● **Activity**:
Please reproduce, exactly as given, the lines running from the start of the data to the line containing "## Technical", inclusive, and omit the pictures.

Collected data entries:
◆ ◆ ◆ ◆ ◆

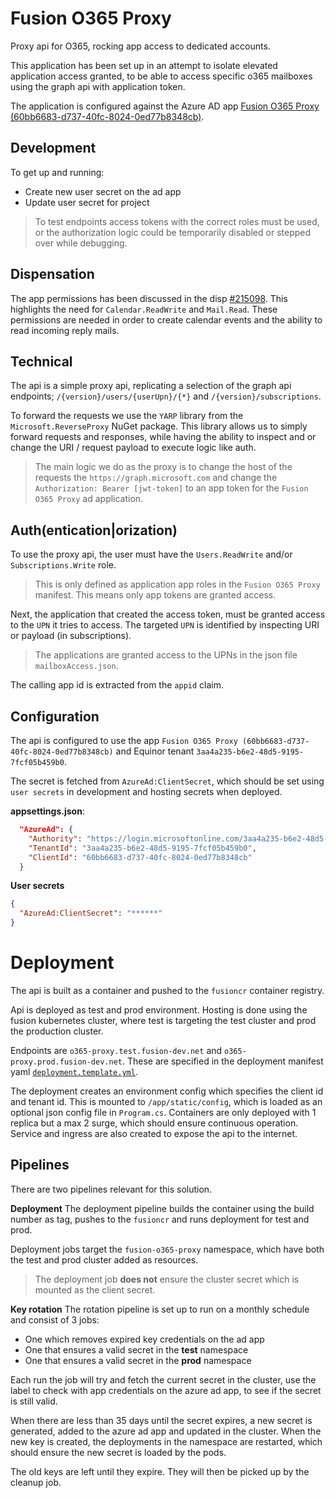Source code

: # Fusion O365 Proxy
Proxy api for O365, rocking app access to dedicated accounts.

This application has been set up in an attempt to isolate elevated application access granted, to be able to access specific o365 mailboxes using the graph api with application token.

The application is configured against the Azure AD app [Fusion O365 Proxy (60bb6683-d737-40fc-8024-0ed77b8348cb)](https://portal.azure.com/#blade/Microsoft_AAD_RegisteredApps/ApplicationMenuBlade/Overview/appId/60bb6683-d737-40fc-8024-0ed77b8348cb/isMSAApp/).

## Development
To get up and running:
- Create new user secret on the ad app
- Update user secret for project

> To test endpoints access tokens with the correct roles must be used, or the authorization logic could be temporarily disabled or stepped over while debugging.

## Dispensation
The app permissions has been discussed in the disp [#215098](https://disp.equinor.com/DispensationView/215098). This highlights the need for `Calendar.ReadWrite` and `Mail.Read`. These permissions are needed in order to create calendar events and the ability to read incoming reply mails.

## Technical
The api is a simple proxy api, replicating a selection of the graph api endpoints; `/{version}/users/{userUpn}/{*}` and `/{version}/subscriptions`. 

To forward the requests we use the `YARP` library from the `Microsoft.ReverseProxy` NuGet package. This library allows us to simply forward requests and responses, while having the ability to inspect and or change the URI / request payload to execute logic like auth.

> The main logic we do as the proxy is to change the host of the requests the `https://graph.microsoft.com` and change the `Authorization: Bearer [jwt-token]` to an app token for the `Fusion O365 Proxy` ad application.


## Auth(entication|orization)
To use the proxy api, the user must have the `Users.ReadWrite` and/or `Subscriptions.Write` role. 

> This is only defined as application app roles in the `Fusion O365 Proxy` manifest. This means only app tokens are granted access.

Next, the application that created the access token, must be granted access to the `UPN` it tries to access. The targeted `UPN` is identified by inspecting URI or payload (in subscriptions). 

> The applications are granted access to the UPNs in the json file `mailboxAccess.json`. 

The calling app id is extracted from the `appid` claim.

## Configuration
The api is configured to use the app `Fusion O365 Proxy (60bb6683-d737-40fc-8024-0ed77b8348cb)` and Equinor tenant `3aa4a235-b6e2-48d5-9195-7fcf05b459b0`.

The secret is fetched from `AzureAd:ClientSecret`, which should be set using `user secrets` in development and hosting secrets when deployed.

**appsettings.json**:
```json
  "AzureAd": {
    "Authority": "https://login.microsoftonline.com/3aa4a235-b6e2-48d5-9195-7fcf05b459b0",
    "TenantId": "3aa4a235-b6e2-48d5-9195-7fcf05b459b0",
    "ClientId": "60bb6683-d737-40fc-8024-0ed77b8348cb"
  }
```

**User secrets**
```json
{
  "AzureAd:ClientSecret": "******"
}
```

# Deployment
The api is built as a container and pushed to the `fusioncr` container registry. 

Api is deployed as test and prod environment. Hosting is done using the fusion kubernetes cluster, where test is targeting the test cluster and prod the production cluster.

Endpoints are `o365-proxy.test.fusion-dev.net` and `o365-proxy.prod.fusion-dev.net`. These are specified in the deployment manifest yaml [`deployment.template.yml`](k8s/deployment.template.yml).

The deployment creates an environment config which specifies the client id and tenant id. This is mounted to `/app/static/config`, which is loaded as an optional json config file in `Program.cs`.
Containers are only deployed with 1 replica but a max 2 surge, which should ensure continuous operation.
Service and ingress are also created to expose the api to the internet.

## Pipelines

There are two pipelines relevant for this solution. 

**Deployment**
The deployment pipeline builds the container using the build number as tag, pushes to the `fusioncr` and runs deployment for test and prod.

Deployment jobs target the `fusion-o365-proxy` namespace, which have both the test and prod cluster added as resources.

> The deployment job **does not** ensure the cluster secret which is mounted as the client secret.

**Key rotation**
The rotation pipeline is set up to run on a monthly schedule and consist of 3 jobs:
- One which removes expired key credentials on the ad app
- One that ensures a valid secret in the **test** namespace
- One that ensures a valid secret in the **prod** namespace

Each run the job will try and fetch the current secret in the cluster, use the label to check with app credentials on the azure ad app, to see if the secret is still valid. 

When there are less than 35 days until the secret expires, a new secret is generated, added to the azure ad app and updated in the cluster.
When the new key is created, the deployments in the namespace are restarted, which should ensure the new secret is loaded by the pods.

The old keys are left until they expire. They will then be picked up by the cleanup job.
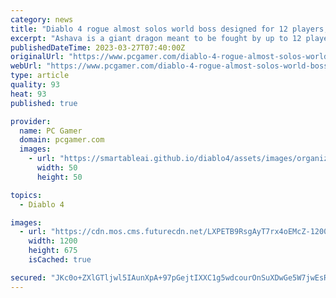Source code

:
 ```yaml
---
category: news
title: "Diablo 4 rogue almost solos world boss designed for 12 players, and would have if a necromancer didn't nick in and steal the kill at 1% HP"
excerpt: "Ashava is a giant dragon meant to be fought by up to 12 players, and does scale slightly depending on party composition, but one thing it is not meant to do is be solo'd. Naturally that's all that the ..."
publishedDateTime: 2023-03-27T07:40:00Z
originalUrl: "https://www.pcgamer.com/diablo-4-rogue-almost-solos-world-boss-designed-for-12-players-and-would-have-if-a-necromancer-didnt-nick-in-and-steal-the-kill-at-1-hp/"
webUrl: "https://www.pcgamer.com/diablo-4-rogue-almost-solos-world-boss-designed-for-12-players-and-would-have-if-a-necromancer-didnt-nick-in-and-steal-the-kill-at-1-hp/"
type: article
quality: 93
heat: 93
published: true

provider:
  name: PC Gamer
  domain: pcgamer.com
  images:
    - url: "https://smartableai.github.io/diablo4/assets/images/organizations/pcgamer.com-50x50.jpg"
      width: 50
      height: 50

topics:
  - Diablo 4

images:
  - url: "https://cdn.mos.cms.futurecdn.net/LXPETB9RsgAyT7rx4oEMcZ-1200-80.jpg"
    width: 1200
    height: 675
    isCached: true

secured: "JKc0o+ZXlGTljwl5IAunXpA+97pGejtIXXC1g5wdcourOnSuXDwGe5W7jwEsR70xWU3W1uLZNqw7UyzwCr4IM8pPOyrnOTN1OnQE/yr0tpsLeyUPIa3ptq2E0cfWHfHPOITsKVJ4Nry0X1L9uo28Lzkz4iOBnGhkO4JrgHqDaD1SisPig9Y1wAlPxHWZs7CLjnFDwjmAbT1KYKSGBam8Pn349xxlKV8PlOQTZYeHZkX7tjANZgI5ZRi5i8k84QBTDVuBygZjfeMvUBjWfyPfRd0Y/V/wY2pp0fzb7wrIzRWjy5kdtXNdtfaJICNFQ2sopSognTqmGCZR7PKt21+aUlCVYwXDOX6hoUWaYe4mci8=;8PJoC7x8tF6NwsKYBEiYzA=="
---
```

◆ ◆ ◆ ◆ ◆

● **Written solution**:
Source code

: # Fusion O365 Proxy
Proxy api for O365, rocking app access to dedicated accounts.

This application has been set up in an attempt to isolate elevated application access granted, to be able to access specific o365 mailboxes using the graph api with application token.

The application is configured against the Azure AD app [Fusion O365 Proxy (60bb6683-d737-40fc-8024-0ed77b8348cb)](https://portal.azure.com/#blade/Microsoft_AAD_RegisteredApps/ApplicationMenuBlade/Overview/appId/60bb6683-d737-40fc-8024-0ed77b8348cb/isMSAApp/).

## Development
To get up and running:
- Create new user secret on the ad app
- Update user secret for project

> To test endpoints access tokens with the correct roles must be used, or the authorization logic could be temporarily disabled or stepped over while debugging.

## Dispensation
The app permissions has been discussed in the disp [#215098](https://disp.equinor.com/DispensationView/215098). This highlights the need for `Calendar.ReadWrite` and `Mail.Read`. These permissions are needed in order to create calendar events and the ability to read incoming reply mails.

## Technical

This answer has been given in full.